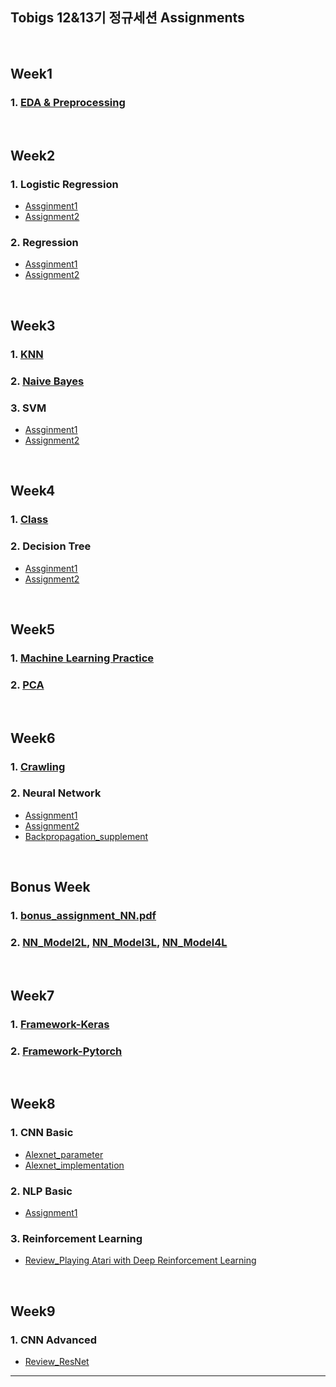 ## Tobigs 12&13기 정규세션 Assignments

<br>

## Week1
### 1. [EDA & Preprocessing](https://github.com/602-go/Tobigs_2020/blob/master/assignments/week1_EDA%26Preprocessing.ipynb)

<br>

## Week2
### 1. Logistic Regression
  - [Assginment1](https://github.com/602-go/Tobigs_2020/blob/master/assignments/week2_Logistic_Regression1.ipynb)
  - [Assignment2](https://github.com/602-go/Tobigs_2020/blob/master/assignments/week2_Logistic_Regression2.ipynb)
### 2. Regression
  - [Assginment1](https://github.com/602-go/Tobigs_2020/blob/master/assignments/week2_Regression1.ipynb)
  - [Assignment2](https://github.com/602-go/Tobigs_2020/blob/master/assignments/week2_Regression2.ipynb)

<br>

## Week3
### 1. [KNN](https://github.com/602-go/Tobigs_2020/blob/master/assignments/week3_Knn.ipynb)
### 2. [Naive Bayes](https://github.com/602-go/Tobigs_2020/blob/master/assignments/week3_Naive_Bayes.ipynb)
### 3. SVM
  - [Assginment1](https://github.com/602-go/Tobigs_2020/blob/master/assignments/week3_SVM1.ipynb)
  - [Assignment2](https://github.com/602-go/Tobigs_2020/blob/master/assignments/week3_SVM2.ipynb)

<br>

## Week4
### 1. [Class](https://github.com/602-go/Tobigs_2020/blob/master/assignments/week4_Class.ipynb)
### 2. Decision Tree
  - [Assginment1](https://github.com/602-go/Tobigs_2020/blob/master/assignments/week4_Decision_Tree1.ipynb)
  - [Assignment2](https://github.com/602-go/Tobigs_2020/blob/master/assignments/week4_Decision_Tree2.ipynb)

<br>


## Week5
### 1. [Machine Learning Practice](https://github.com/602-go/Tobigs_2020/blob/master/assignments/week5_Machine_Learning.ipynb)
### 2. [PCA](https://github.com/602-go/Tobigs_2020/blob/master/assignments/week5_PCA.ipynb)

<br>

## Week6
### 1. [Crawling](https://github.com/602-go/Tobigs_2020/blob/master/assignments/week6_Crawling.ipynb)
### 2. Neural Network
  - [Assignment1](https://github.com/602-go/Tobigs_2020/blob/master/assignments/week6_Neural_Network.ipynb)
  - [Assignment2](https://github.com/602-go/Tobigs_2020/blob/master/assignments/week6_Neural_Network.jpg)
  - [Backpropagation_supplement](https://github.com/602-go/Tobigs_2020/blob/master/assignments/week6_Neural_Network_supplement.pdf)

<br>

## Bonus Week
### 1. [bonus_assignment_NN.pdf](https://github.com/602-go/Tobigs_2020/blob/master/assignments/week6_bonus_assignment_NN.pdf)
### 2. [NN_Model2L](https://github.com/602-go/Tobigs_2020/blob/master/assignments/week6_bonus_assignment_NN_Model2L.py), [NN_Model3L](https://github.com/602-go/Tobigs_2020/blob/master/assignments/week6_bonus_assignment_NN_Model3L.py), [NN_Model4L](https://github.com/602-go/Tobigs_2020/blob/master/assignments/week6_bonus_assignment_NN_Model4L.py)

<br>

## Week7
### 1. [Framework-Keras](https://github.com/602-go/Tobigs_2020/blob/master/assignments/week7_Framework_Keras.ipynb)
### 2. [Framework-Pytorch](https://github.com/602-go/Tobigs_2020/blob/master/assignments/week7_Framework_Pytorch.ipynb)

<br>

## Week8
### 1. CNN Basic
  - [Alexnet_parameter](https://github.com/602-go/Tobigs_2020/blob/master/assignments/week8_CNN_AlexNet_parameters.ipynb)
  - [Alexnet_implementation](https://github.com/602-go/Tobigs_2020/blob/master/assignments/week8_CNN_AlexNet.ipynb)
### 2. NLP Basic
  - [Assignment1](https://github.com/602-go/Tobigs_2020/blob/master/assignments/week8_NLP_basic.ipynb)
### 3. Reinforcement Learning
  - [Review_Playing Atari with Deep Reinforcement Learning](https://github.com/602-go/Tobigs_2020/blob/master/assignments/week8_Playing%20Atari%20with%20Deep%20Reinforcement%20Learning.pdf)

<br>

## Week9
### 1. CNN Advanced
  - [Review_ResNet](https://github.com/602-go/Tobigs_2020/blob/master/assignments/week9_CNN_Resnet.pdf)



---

● **What is needed**:
Scan the records for the word "Reinforcement", and copy each line where it is found.

● **Written reply**:
### 3. Reinforcement Learning
  - [Review_Playing Atari with Deep Reinforcement Learning](https://github.com/602-go/Tobigs_2020/blob/master/assignments/week8_Playing%20Atari%20with%20Deep%20Reinforcement%20Learning.pdf)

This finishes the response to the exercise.